▸ Aim of the task
Could you write out, exactly, every line from the top of the data through the line holding "- [ ] キューCRUD操作"? Omit the pictures.

▸ Entries provided
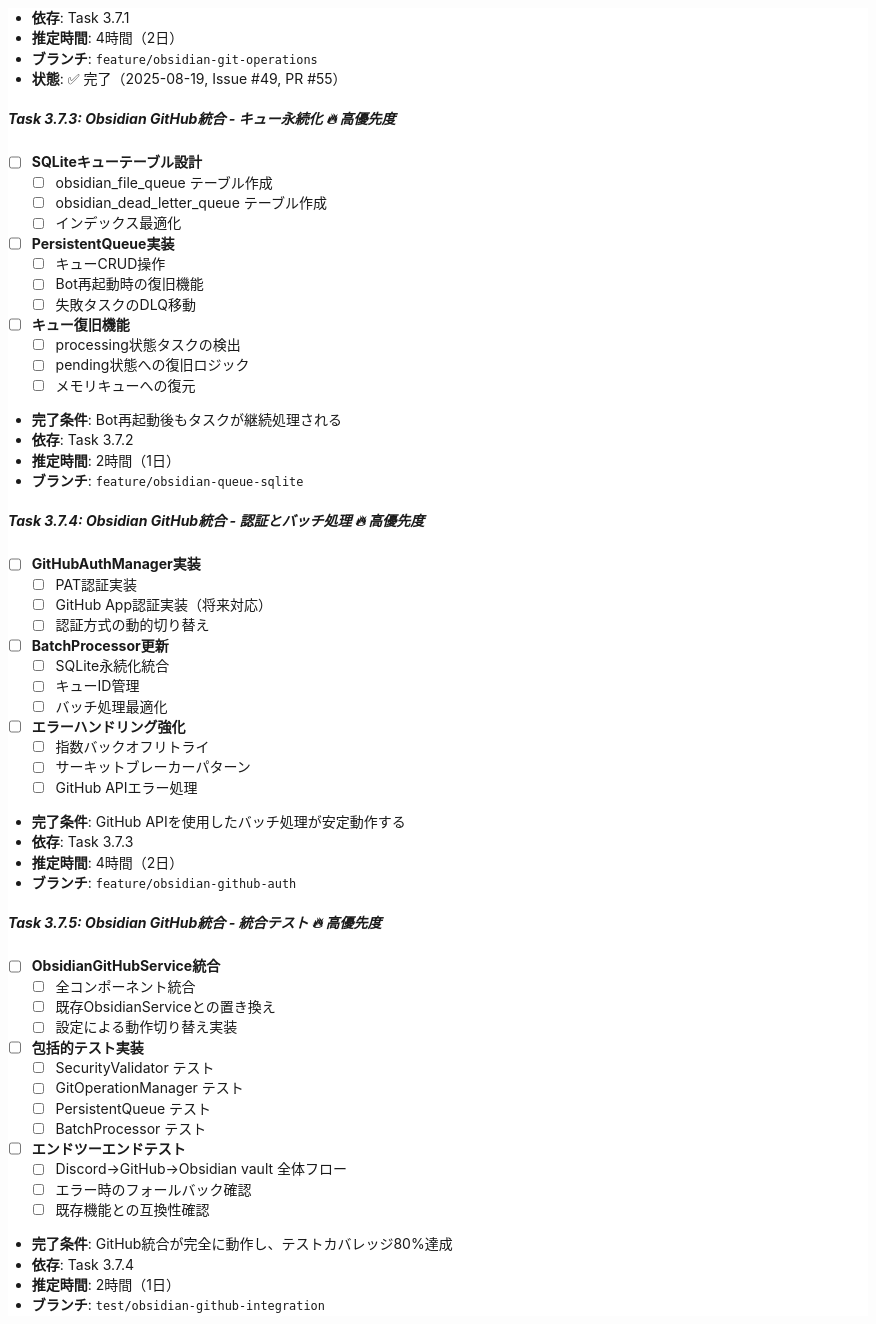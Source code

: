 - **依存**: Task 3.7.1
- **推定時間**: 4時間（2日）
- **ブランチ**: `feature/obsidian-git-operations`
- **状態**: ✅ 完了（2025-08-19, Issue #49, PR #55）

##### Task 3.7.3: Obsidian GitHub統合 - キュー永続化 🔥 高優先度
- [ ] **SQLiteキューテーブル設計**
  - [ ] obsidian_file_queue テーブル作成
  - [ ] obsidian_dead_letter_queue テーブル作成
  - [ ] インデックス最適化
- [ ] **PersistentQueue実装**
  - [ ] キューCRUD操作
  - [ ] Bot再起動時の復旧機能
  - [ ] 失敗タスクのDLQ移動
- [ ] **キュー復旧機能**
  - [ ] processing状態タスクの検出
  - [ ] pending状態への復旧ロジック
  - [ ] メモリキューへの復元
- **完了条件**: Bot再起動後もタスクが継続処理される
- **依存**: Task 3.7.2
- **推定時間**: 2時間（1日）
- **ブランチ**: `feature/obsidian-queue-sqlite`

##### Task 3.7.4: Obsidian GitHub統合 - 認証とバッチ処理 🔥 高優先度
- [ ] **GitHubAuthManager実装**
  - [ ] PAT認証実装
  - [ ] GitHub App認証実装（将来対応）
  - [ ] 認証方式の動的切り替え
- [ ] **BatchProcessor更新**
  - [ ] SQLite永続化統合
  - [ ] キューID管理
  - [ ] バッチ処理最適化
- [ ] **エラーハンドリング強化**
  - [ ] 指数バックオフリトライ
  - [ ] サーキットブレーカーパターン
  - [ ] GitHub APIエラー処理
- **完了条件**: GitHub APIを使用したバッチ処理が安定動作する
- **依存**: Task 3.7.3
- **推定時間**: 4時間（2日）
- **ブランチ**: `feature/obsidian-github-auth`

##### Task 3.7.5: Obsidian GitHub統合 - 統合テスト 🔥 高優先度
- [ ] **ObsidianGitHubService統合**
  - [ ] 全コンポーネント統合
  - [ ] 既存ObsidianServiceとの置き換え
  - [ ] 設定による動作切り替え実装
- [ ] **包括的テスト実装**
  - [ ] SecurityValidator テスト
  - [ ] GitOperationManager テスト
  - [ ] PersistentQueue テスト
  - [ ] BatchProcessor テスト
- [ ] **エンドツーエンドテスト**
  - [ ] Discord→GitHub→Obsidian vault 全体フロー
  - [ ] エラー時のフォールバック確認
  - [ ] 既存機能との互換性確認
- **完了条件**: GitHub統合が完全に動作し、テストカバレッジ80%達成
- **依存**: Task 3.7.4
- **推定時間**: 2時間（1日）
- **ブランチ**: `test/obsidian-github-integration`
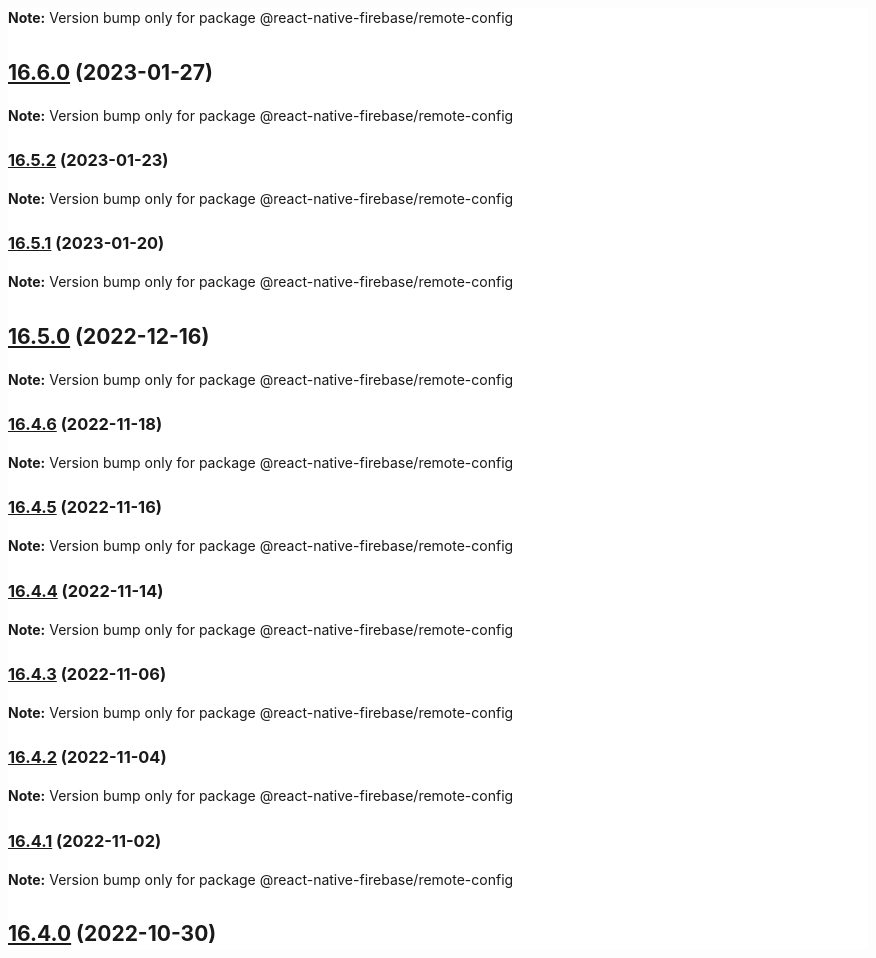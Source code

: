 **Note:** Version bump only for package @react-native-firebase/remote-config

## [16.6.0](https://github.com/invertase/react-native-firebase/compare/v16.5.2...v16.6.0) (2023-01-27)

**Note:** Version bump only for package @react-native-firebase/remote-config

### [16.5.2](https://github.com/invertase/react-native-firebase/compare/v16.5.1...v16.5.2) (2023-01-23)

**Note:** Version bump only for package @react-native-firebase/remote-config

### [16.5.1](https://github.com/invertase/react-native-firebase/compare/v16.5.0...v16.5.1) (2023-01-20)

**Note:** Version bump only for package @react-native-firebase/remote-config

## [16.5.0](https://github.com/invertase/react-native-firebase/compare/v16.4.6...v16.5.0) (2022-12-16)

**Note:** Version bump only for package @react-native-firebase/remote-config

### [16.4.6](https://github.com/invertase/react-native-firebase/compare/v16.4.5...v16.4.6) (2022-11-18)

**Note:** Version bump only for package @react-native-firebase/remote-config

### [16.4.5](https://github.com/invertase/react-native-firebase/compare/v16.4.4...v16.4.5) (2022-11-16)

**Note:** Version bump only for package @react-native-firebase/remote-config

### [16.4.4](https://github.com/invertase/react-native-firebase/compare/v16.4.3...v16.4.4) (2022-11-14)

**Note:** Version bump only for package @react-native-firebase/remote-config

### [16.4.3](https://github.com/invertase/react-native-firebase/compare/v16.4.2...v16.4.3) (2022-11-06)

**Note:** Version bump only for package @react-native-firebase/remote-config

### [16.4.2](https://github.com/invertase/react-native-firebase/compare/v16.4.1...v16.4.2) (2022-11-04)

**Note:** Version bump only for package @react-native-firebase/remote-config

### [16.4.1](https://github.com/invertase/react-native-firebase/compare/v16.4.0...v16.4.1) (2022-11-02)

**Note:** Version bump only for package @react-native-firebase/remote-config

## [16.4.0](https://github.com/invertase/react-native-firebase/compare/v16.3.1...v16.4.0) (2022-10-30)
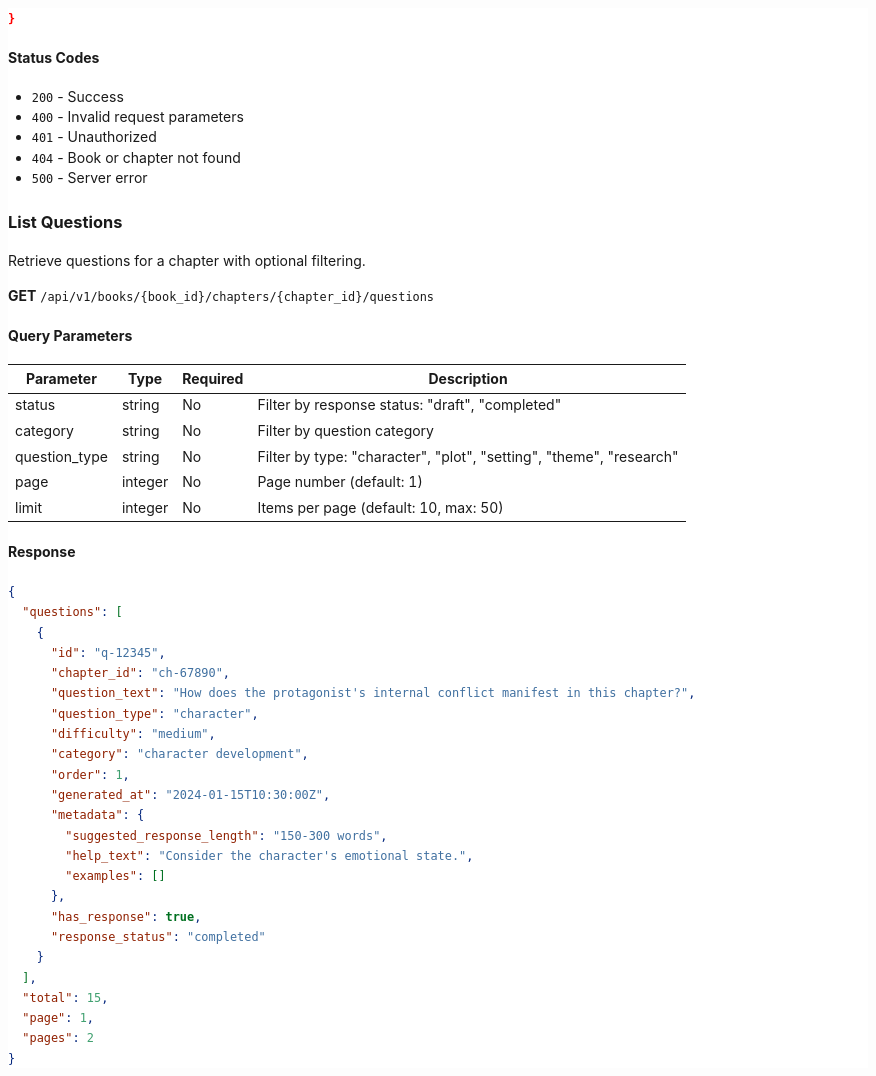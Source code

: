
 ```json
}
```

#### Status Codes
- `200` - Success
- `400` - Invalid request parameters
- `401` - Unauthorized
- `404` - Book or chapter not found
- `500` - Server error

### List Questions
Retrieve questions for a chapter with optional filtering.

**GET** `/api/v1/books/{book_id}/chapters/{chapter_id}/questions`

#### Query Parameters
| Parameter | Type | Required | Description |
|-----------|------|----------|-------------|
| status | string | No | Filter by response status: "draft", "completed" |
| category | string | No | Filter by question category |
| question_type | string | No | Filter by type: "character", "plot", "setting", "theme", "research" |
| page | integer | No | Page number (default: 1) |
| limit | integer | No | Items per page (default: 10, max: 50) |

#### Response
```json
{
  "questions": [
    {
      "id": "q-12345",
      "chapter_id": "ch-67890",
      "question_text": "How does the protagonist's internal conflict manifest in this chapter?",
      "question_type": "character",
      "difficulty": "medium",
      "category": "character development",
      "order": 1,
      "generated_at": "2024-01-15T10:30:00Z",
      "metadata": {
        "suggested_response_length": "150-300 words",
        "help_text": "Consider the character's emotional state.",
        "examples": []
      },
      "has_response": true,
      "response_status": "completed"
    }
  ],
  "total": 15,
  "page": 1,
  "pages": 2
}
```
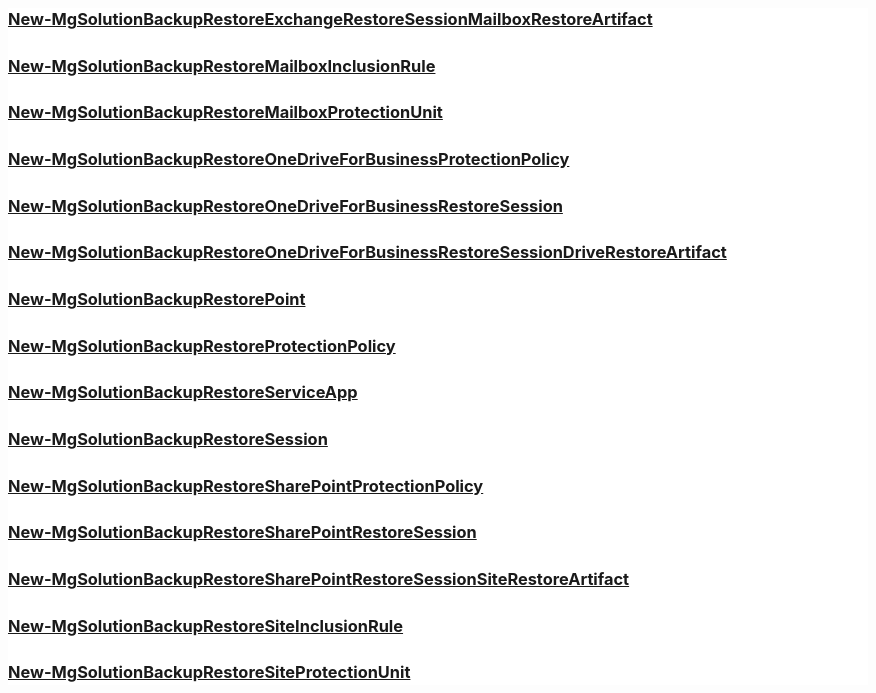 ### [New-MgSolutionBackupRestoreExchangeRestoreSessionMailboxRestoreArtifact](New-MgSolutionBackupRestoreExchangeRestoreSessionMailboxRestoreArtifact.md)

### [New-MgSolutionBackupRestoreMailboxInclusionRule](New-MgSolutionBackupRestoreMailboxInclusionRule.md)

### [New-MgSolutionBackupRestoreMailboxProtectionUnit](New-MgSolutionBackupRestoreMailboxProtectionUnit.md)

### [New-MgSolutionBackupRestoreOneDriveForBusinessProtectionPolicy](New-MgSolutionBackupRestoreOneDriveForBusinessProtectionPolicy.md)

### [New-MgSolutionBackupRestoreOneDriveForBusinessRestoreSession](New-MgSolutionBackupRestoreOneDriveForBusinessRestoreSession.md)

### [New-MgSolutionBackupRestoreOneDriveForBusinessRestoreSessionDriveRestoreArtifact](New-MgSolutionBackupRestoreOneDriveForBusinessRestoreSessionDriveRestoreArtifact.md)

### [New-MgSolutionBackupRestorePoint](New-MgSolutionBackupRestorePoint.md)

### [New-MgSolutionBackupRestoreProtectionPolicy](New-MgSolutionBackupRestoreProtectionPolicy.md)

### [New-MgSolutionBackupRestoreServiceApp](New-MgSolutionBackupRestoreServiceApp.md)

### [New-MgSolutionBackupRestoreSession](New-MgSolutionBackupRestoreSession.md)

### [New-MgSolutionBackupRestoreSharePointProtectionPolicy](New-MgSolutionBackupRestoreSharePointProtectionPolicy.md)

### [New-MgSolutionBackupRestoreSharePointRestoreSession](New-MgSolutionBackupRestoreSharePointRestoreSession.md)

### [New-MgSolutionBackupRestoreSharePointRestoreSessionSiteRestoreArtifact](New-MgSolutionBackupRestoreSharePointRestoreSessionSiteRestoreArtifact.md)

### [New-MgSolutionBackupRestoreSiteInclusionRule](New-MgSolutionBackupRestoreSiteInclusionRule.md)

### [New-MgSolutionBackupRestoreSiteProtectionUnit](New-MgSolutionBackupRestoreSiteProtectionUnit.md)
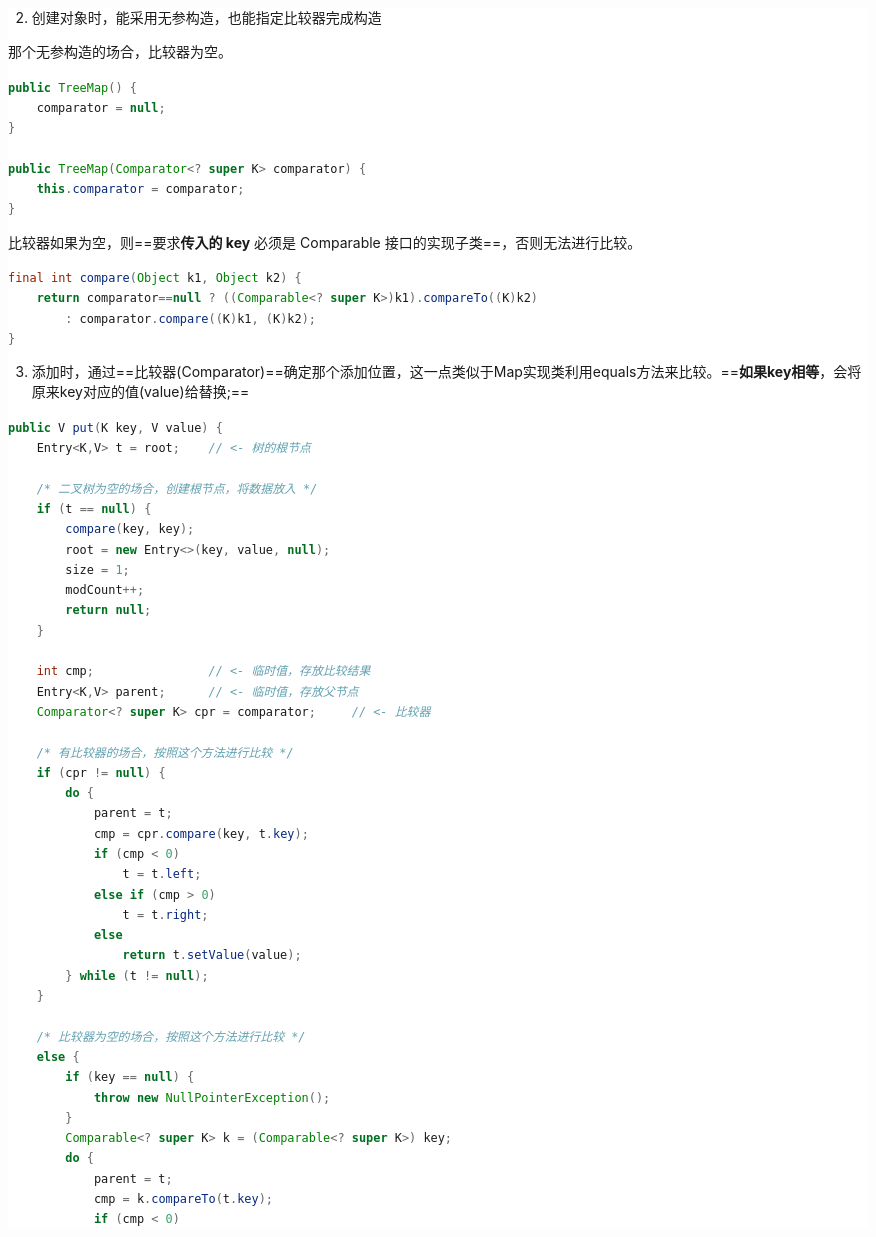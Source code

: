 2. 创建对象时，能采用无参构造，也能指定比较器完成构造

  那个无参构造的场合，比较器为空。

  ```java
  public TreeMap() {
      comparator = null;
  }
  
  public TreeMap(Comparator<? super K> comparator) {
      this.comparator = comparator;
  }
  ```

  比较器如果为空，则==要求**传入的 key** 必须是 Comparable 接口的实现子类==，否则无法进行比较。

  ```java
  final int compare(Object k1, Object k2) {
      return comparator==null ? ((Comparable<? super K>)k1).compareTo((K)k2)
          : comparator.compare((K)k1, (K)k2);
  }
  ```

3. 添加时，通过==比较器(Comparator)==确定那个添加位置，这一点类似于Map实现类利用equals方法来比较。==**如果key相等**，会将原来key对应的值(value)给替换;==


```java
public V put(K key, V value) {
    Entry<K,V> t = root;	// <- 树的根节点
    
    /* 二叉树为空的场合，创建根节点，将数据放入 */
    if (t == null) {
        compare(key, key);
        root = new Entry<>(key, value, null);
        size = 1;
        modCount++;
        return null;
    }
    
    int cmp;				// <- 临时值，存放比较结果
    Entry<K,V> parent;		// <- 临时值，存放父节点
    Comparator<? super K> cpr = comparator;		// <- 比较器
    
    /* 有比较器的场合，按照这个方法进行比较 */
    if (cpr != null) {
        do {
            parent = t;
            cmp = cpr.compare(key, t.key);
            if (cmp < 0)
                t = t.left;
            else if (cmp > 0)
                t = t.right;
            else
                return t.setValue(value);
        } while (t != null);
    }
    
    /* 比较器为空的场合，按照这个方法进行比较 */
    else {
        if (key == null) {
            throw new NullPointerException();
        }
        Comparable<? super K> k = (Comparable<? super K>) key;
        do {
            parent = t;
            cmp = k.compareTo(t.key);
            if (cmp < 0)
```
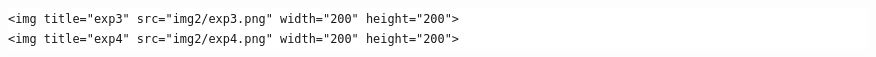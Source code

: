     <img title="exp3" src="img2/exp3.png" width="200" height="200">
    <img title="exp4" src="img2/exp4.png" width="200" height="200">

▸ Solution to the exercise
Source code

: - **依存**: Task 3.7.1
- **推定時間**: 4時間（2日）
- **ブランチ**: `feature/obsidian-git-operations`
- **状態**: ✅ 完了（2025-08-19, Issue #49, PR #55）

##### Task 3.7.3: Obsidian GitHub統合 - キュー永続化 🔥 高優先度
- [ ] **SQLiteキューテーブル設計**
  - [ ] obsidian_file_queue テーブル作成
  - [ ] obsidian_dead_letter_queue テーブル作成
  - [ ] インデックス最適化
- [ ] **PersistentQueue実装**
  - [ ] キューCRUD操作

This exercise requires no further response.